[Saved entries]
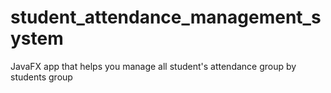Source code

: # student_attendance_management_system
JavaFX app that helps you manage all student's attendance group by students group
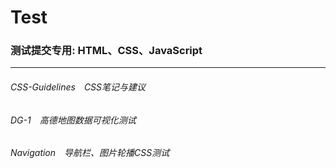 # Test
### 测试提交专用: HTML、CSS、JavaScript
---
###### CSS-Guidelines　CSS笔记与建议<br>
###### DG-1　高德地图数据可视化测试<br>
###### Navigation　导航栏、图片轮播CSS测试<br>
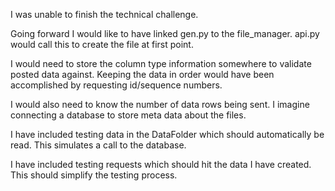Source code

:I was unable to finish the technical challenge.

Going forward I would like to have linked gen.py to the file_manager. 
api.py would call this to create the file at first point. 

I would need to store the column type information somewhere to validate 
posted data against. Keeping the data in order would have been accomplished
by requesting id/sequence numbers.

I would also need to know the number of data rows being sent. I imagine
connecting a database to store meta data about the files.

I have included testing data in the DataFolder which should automatically be 
read. This simulates a call to the database.

I have included testing requests which should hit the data I have created. This
should simplify the testing process.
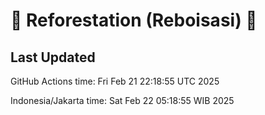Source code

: 
# 🌳 Reforestation (Reboisasi) 🌲

## Last Updated

GitHub Actions time: Fri Feb 21 22:18:55 UTC 2025

Indonesia/Jakarta time: Sat Feb 22 05:18:55 WIB 2025
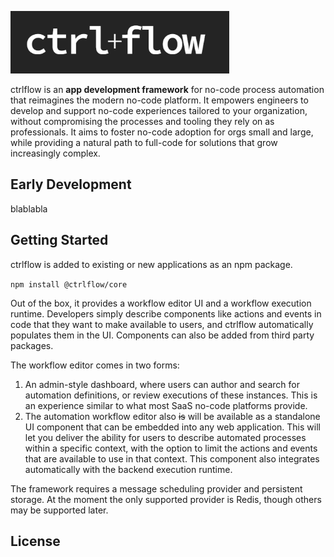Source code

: <p align="left">
  <img width="350" height="100" src="./docs/Logo.PNG">
</p>

ctrlflow is an **app development framework** for no-code process automation that reimagines the modern no-code platform. It empowers engineers to develop and support no-code experiences tailored to your organization, without compromising the processes and tooling they rely on as professionals. It aims to foster no-code adoption for orgs small and large, while providing a natural path to full-code for solutions that grow increasingly complex.

## Early Development

blablabla

## Getting Started

ctrlflow is added to existing or new applications as an npm package.

`npm install @ctrlflow/core`

Out of the box, it provides a workflow editor UI and a workflow execution runtime. Developers simply describe components like actions and events in code that they want to make available to users, and ctrlflow automatically populates them in the UI. Components can also be added from third party packages.

The workflow editor comes in two forms:

1) An admin-style dashboard, where users can author and search for automation definitions, or review executions of these instances. This is an experience similar to what most SaaS no-code platforms provide.
2) The automation workflow editor also ~~is~~ will be available as a standalone UI component that can be embedded into any web application. This will let you deliver the ability for users to describe automated processes within a specific context, with the option to limit the actions and events that are available to use in that context. This component also integrates automatically with the backend execution runtime.

The framework requires a message scheduling provider and persistent storage. At the moment the only supported provider is Redis, though others may be supported later.

## License
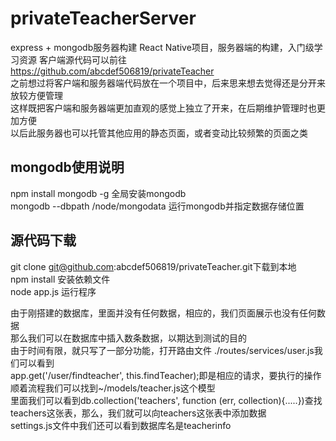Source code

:# privateTeacherServer
express + mongodb服务器构建
React Native项目，服务器端的构建，入门级学习资源 
客户端源代码可以前往 https://github.com/abcdef506819/privateTeacher  
之前想过将客户端和服务器端代码放在一个项目中，后来思来想去觉得还是分开来放较方便管理  
这样既把客户端和服务器端更加直观的感觉上独立了开来，在后期维护管理时也更加方便  
以后此服务器也可以托管其他应用的静态页面，或者变动比较频繁的页面之类
## mongodb使用说明
npm install mongodb -g 全局安装mongodb      
mongodb --dbpath /node/mongodata 运行mongodb并指定数据存储位置     
## 源代码下载
git clone git@github.com:abcdef506819/privateTeacher.git下载到本地  
npm install 安装依赖文件  
node app.js 运行程序     

由于刚搭建的数据库，里面并没有任何数据，相应的，我们页面展示也没有任何数据    
那么我们可以在数据库中插入数条数据，以期达到测试的目的    
由于时间有限，就只写了一部分功能，打开路由文件 ./routes/services/user.js我们可以看到    
app.get('/user/findteacher', this.findTeacher);即是相应的请求，要执行的操作     
顺着流程我们可以找到~/models/teacher.js这个模型      
里面我们可以看到db.collection('teachers', function (err, collection){.....})查找teachers这张表，那么，我们就可以向teachers这张表中添加数据     
settings.js文件中我们还可以看到数据库名是teacherinfo    
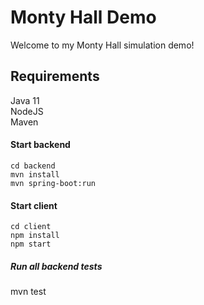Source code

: # Monty Hall Demo

Welcome to my Monty Hall simulation demo!

## Requirements ##
Java 11  
NodeJS  
Maven

#### Start backend ####
	cd backend  
	mvn install  
	mvn spring-boot:run  

#### Start client ####
	cd client  
	npm install  
	npm start  

##### Run all backend tests #####
mvn test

__Problem description__
Only the lines from the beginning of the records up to and including the line with "the technical challenge." should appear, exactly as they are, and no pictures.

__Solution below__
Source code

: # student_attendance_management_system
JavaFX app that helps you manage all student's attendance group by students group
 # Test
### 测试提交专用: HTML、CSS、JavaScript
---
###### CSS-Guidelines　CSS笔记与建议<br>
###### DG-1　高德地图数据可视化测试<br>
###### Navigation　导航栏、图片轮播CSS测试<br>
Source code

:I was unable to finish the technical challenge.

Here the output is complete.